Directors

Wes Anderson, the filmmaker who keeps moving inside his own dollhouse

Penelope H. Fritz

The question that follows him around at every Cannes premiere is whether the new film is more of the same thing. It assumes the work sits on a shelf, neatly catalogued by what it adds or fails to add. The question keeps being asked and the films keep being made, and the gap between what the question wants to measure and what the films are actually doing is by now the most interesting thing about the career.

He grew up in Houston, the middle son of an advertising man and an archaeologist-turned-realtor, and was schooled at St. John’s, the private academy in town that would later become Rushmore Academy. At the University of Texas in Austin he studied philosophy and met Owen Wilson; together they wrote a thirteen-minute short called Bottle Rocket, and James L. Brooks, who had been watching, helped them turn it into a feature. The route into directing was almost embarrassingly clean — Sundance, Columbia, a string of admiring critics — and it set the pattern: the work would always look like a continuation of the work that preceded it, and the continuation would always be enough to keep going.

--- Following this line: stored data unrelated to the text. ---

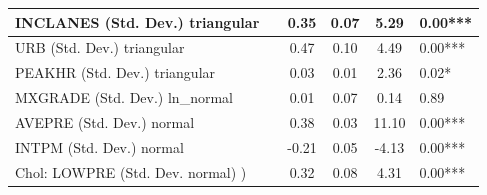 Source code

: \begin{table}
\begin{center}
\begin{tabular}{|l|l|c|c|c|l|}
			\hline
			INCLANES (Std. Dev.) triangular &  & 0.35 & 0.07 & 5.29 & 0.00*** \\
			\hline
			URB (Std. Dev.) triangular &  & 0.47 & 0.10 & 4.49 & 0.00*** \\
			\hline
			PEAKHR (Std. Dev.) triangular &  & 0.03 & 0.01 & 2.36 & 0.02* \\
			\hline
			MXGRADE (Std. Dev.) ln_normal &  & 0.01 & 0.07 & 0.14 & 0.89 \\
			\hline
			AVEPRE (Std. Dev.) normal &  & 0.38 & 0.03 & 11.10 & 0.00*** \\
			\hline
			INTPM (Std. Dev.) normal &  & -0.21 & 0.05 & -4.13 & 0.00*** \\
			\hline
			 Chol: LOWPRE (Std. Dev. normal) ) &  & 0.32 & 0.08 & 4.31 & 0.00*** \\
			\hline
		\end{tabular}
	\end{center}
\end{table} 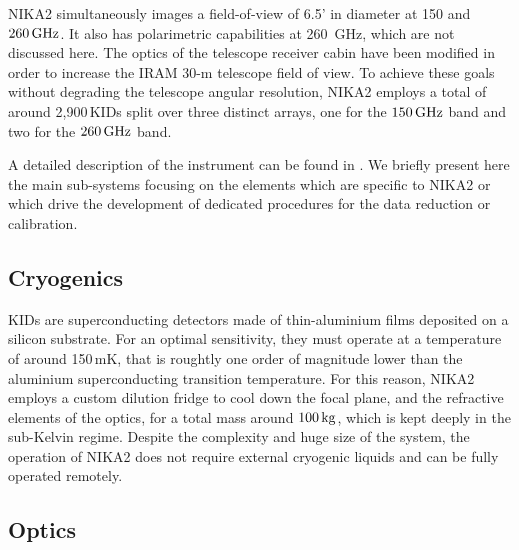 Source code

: 
NIKA2 simultaneously images a field-of-view of
6.5' in diameter at 150 and $260\,\rm{GHz}$. It also has polarimetric
capabilities at 260~GHz, which are not discussed here. The optics of
the telescope receiver cabin have been modified in order
to increase the IRAM 30-m telescope field of view. To achieve these
goals without degrading the
telescope angular resolution, NIKA2 employs a total of around
2,900\,KIDs split over three distinct arrays, one for the $150\,\rm{GHz}$
band and two for the $260\,\rm{GHz}$ band.

A detailed description of the instrument can be found in
\citet{Adam2018}. We briefly present here the main sub-systems
focusing on the elements which are specific to NIKA2
or which drive the development of dedicated procedures for the data
reduction or calibration.


\subsection{Cryogenics}

{\lp KIDs are superconducting detectors made of thin-aluminium films deposited
on a silicon substrate.
For an optimal sensitivity, they must operate at a temperature of
around 150\,mK, that is roughtly one order of magnitude lower than the
aluminium superconducting transition temperature.}  
For this reason,
NIKA2 employs a custom dilution fridge to cool down the focal plane, and the
refractive elements of the optics, for a total mass around $100\, \rm{kg}$,
which is kept deeply in the sub-Kelvin regime. Despite the complexity
and huge size of the system, the operation of NIKA2 does not require
external cryogenic liquids and can be fully operated remotely.


\subsection{Optics}

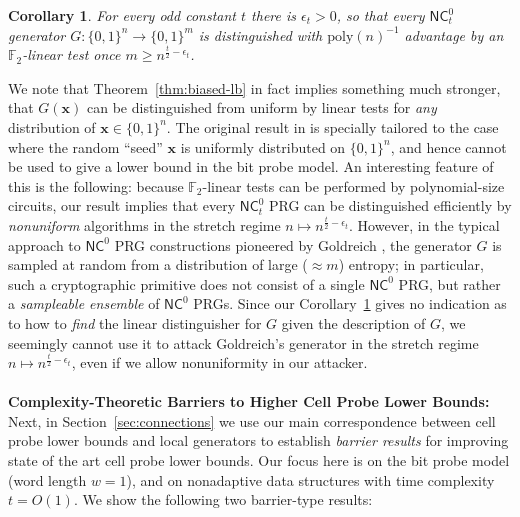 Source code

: \documentclass[11pt]{article}
\newtheorem{theorem}{Theorem}
\newtheorem{corollary}{Corollary}
\newcommand{\B}{\{0,1\}}
\newcommand{\poly}{\mathrm{poly}}
\begin{document}
\begin{corollary}
\label{cor:mossel-improvement}
For every odd constant $t$ there is $\epsilon_t>0$, so that every $\mathsf{NC}^0_t$ generator $G: \B^n \to \B^m$ is distinguished with $\poly(n)^{-1}$ advantage by an $\mathbb{F}_2$-linear test once $m \geq n^{\frac{t}{2} - \epsilon_t}$.
\end{corollary}
We note that Theorem~\ref{thm:biased-lb} in fact implies something much stronger, that $G(\bm{x})$ can be distinguished from uniform by linear tests for \emph{any} distribution of $\bm{x} \in \B^n$. The original result in \cite{mossel-epsilon} is specially tailored to the case where the random ``seed'' $\bm{x}$ is uniformly distributed on $\B^n$, and hence cannot be used to give a lower bound in the bit probe model. 
An interesting feature of this is the following: because $\mathbb{F}_2$-linear tests can be performed by polynomial-size circuits, our result implies that every $\mathsf{NC}^0_t$ PRG can be distinguished efficiently by \emph{nonuniform} algorithms in the stretch regime $n \mapsto n^{\frac{t}{2} - \epsilon_t}$. However, in the typical approach to $\mathsf{NC}^0$ PRG constructions pioneered by Goldreich \cite{goldreich-prg}, the generator $G$ is sampled at random from a distribution of large ($\approx m$) entropy; in particular, such a cryptographic primitive does not consist of a single $\mathsf{NC}^0$ PRG, but rather a \emph{sampleable ensemble} of $\mathsf{NC}^0$ PRGs. Since our Corollary~\ref{cor:mossel-improvement} gives no indication as to how to \emph{find} the linear distinguisher for $G$ given the description of $G$, we seemingly cannot use it to attack Goldreich's generator in the stretch regime $n \mapsto n^{\frac{t}{2} - \epsilon_t}$, even if we allow nonuniformity in our attacker.
~\\~\\
{\bf \noindent Complexity-Theoretic Barriers to Higher Cell Probe Lower Bounds:}
Next, in Section~\ref{sec:connections} we use our main correspondence between cell probe lower bounds and local generators to establish \emph{barrier results} for improving state of the art cell probe lower bounds. Our focus here is on the bit probe model (word length $w=1$), and on nonadaptive data structures with time complexity $t =O(1)$. We show the following two barrier-type results:

\end{document}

Rushmore and, three years later, The Royal Tenenbaums established the persona. A boys’-club symmetry behind every shot. Wide-angle interiors that looked like cross-sections of dollhouses. Soundtrack cues from the British Invasion. Adolescents acting out adult grief and adults trapped in unfinished adolescence. The films were funny in the way that magazine cartoons are funny — exact, melancholy, faintly heartless until the last beat. They also made him a brand at thirty-two, which is a fate.

The diorama era — The Life Aquatic with Steve Zissou, The Darjeeling Limited, Fantastic Mr. Fox — pushed the production design from prop to thesis. The boats and trains and burrows were not sets but propositions: the world is a small constructed room, the room has a roof, the camera will move only in horizontal and vertical lines because that is how a child draws. Fantastic Mr. Fox added the technical lever — stop-motion — that would return in Isle of Dogs, and Alexandre Desplat replaced Mark Mothersbaugh on the score, settling into the role he has held for every Anderson live-action film since.

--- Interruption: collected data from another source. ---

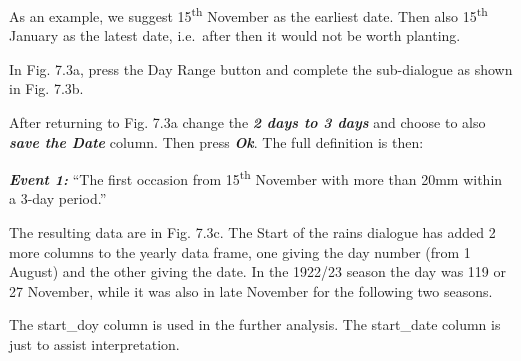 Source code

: \documentclass[
  letterpaper,
  DIV=11,
  numbers=noendperiod]{scrreprt}
\begin{document}
As an example, we suggest 15\textsuperscript{th} November as the
earliest date. Then also 15\textsuperscript{th} January as the latest
date, i.e.~after then it would not be worth planting.

In Fig. 7.3a, press the Day Range button and complete the sub-dialogue
as shown in Fig. 7.3b.

After returning to Fig. 7.3a change the \textbf{\emph{2 days to 3 days}}
and choose to also \textbf{\emph{save the Date}} column. Then press
\textbf{\emph{Ok}}. The full definition is then:

\textbf{\emph{Event 1:}} ``The first occasion from
15\textsuperscript{th} November with more than 20mm within a 3-day
period.''

The resulting data are in Fig. 7.3c. The Start of the rains dialogue has
added 2 more columns to the yearly data frame, one giving the day number
(from 1 August) and the other giving the date. In the 1922/23 season the
day was 119 or 27 November, while it was also in late November for the
following two seasons.

The start\_doy column is used in the further analysis. The start\_date
column is just to assist interpretation.
\end{document}
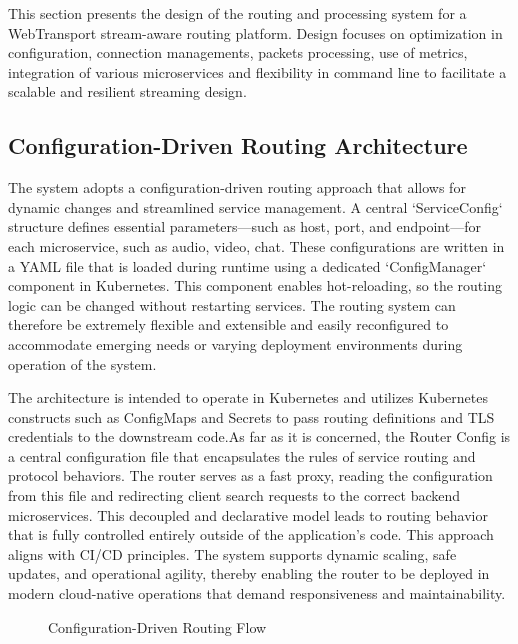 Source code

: This section presents the design of the routing and processing system for a WebTransport stream-aware routing platform. Design focuses on optimization in configuration, connection managements, packets processing, use of metrics, integration of various microservices and flexibility in command line to facilitate a scalable and resilient streaming design.

\subsection{Configuration-Driven Routing Architecture}



The system adopts a configuration-driven routing approach that allows for dynamic changes and streamlined service management. A central `ServiceConfig` structure defines essential parameters—such as host, port, and endpoint—for each microservice, such as audio, video, chat. These configurations are written in a YAML file that is loaded during runtime using a dedicated `ConfigManager` component in Kubernetes. This component enables hot-reloading, so the routing logic can be changed without restarting services. The routing system can therefore be extremely flexible and extensible and easily reconfigured to accommodate emerging needs or varying deployment environments during operation of the system.

The architecture is intended to operate in Kubernetes and utilizes Kubernetes constructs such as ConfigMaps and Secrets to pass routing definitions and TLS credentials to the downstream code.As far as it is concerned, the Router Config is a central configuration file that encapsulates the rules of service routing and protocol behaviors. The router serves as a fast proxy, reading the configuration from this file and redirecting client search requests to the correct backend microservices. This decoupled and declarative model leads to routing behavior that is fully controlled entirely outside of the application's code. This approach aligns with CI/CD principles. The system supports dynamic scaling, safe updates, and operational agility, thereby enabling the router to be deployed in modern cloud-native operations that demand responsiveness and maintainability.


\begin{figure}[h]
\centering
{}
\caption{Configuration-Driven Routing Flow}
\label{fig:config_routing}
\end{figure}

Moonrise Kingdom and, in 2014, The Grand Budapest Hotel were the commercial and critical peak. Grand Budapest was nominated for nine Oscars and won four. It also delivered the argument the diorama needed: Zubrowka is not nostalgic, it is a vanishing place that the film knows is vanishing, and the violence at the edges of the frame keeps reminding the dollhouse that it is being measured against the century outside. The reviews that read Anderson as decorative were arguing with a film he did not make.

The harder paragraph is Isle of Dogs, in 2018, which won him the Silver Bear for Best Director at the Berlinale and brought the most sustained criticism of his career. The Japanese characters speak unsubtitled Japanese; the Anglo characters carry the emotional close-ups. Anderson has said the film is a love letter to Japanese cinema, citing Kurosawa and Hayao Miyazaki. Critics who watched Bryan Cranston voice a stray English-speaking dog while the Japanese voices read like ambient sound were not convinced. He has not litigated the question further. The film won the Silver Bear anyway, and the question remains, and the question is fair.

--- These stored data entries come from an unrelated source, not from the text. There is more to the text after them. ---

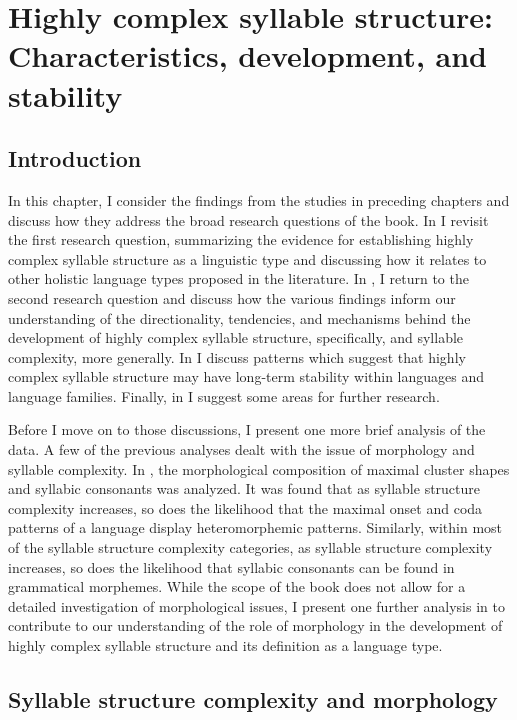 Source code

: \chapter{Highly complex syllable structure: Characteristics, development, and stability}\label{sec:8}
\section{Introduction}\label{sec:8.1}

  In this chapter, I consider the findings from the studies in preceding chapters and discuss how they address the broad research questions of the book. In  I revisit the first research question, summarizing the evidence for establishing highly complex syllable structure as a linguistic type and discussing how it relates to other holistic language types proposed in the literature. In , I return to the second research question and discuss how the various findings inform our understanding of the directionality, tendencies, and mechanisms behind the development of highly complex syllable structure, specifically, and syllable complexity, more generally. In  I discuss patterns which suggest that highly complex syllable structure may have long-term stability within languages and language families. Finally, in  I suggest some areas for further research.

  Before I move on to those discussions, I present one more brief analysis of the data. A few of the previous analyses dealt with the issue of morphology and syllable complexity. In  , the morphological composition of maximal cluster shapes and syllabic consonants was analyzed. It was found that as syllable structure complexity increases, so does the likelihood that the maximal onset and coda patterns of a language display heteromorphemic patterns. Similarly, within most of the syllable structure complexity categories, as syllable structure complexity increases, so does the likelihood that syllabic consonants can be found in grammatical morphemes. While the scope of the book does not allow for a detailed investigation of morphological issues, I present one further analysis in  to contribute to our understanding of the role of morphology in the development of highly complex syllable structure and its definition as a language type.

\section{Syllable structure complexity and morphology}\label{sec:8.2}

The recent work has tilted toward overt artifice. The French Dispatch is structured as the issue of a magazine. Asteroid City wraps a desert quarantine inside a television play about the play. The Wonderful Story of Henry Sugar — the Roald Dahl short for Netflix — handed him an Oscar in 2024, his first competitive win, for a thirty-nine-minute exercise in narrators handing the camera to other narrators. The films are increasingly about how stories are told, which the diorama defenders read as maturation and the diorama prosecutors read as confession.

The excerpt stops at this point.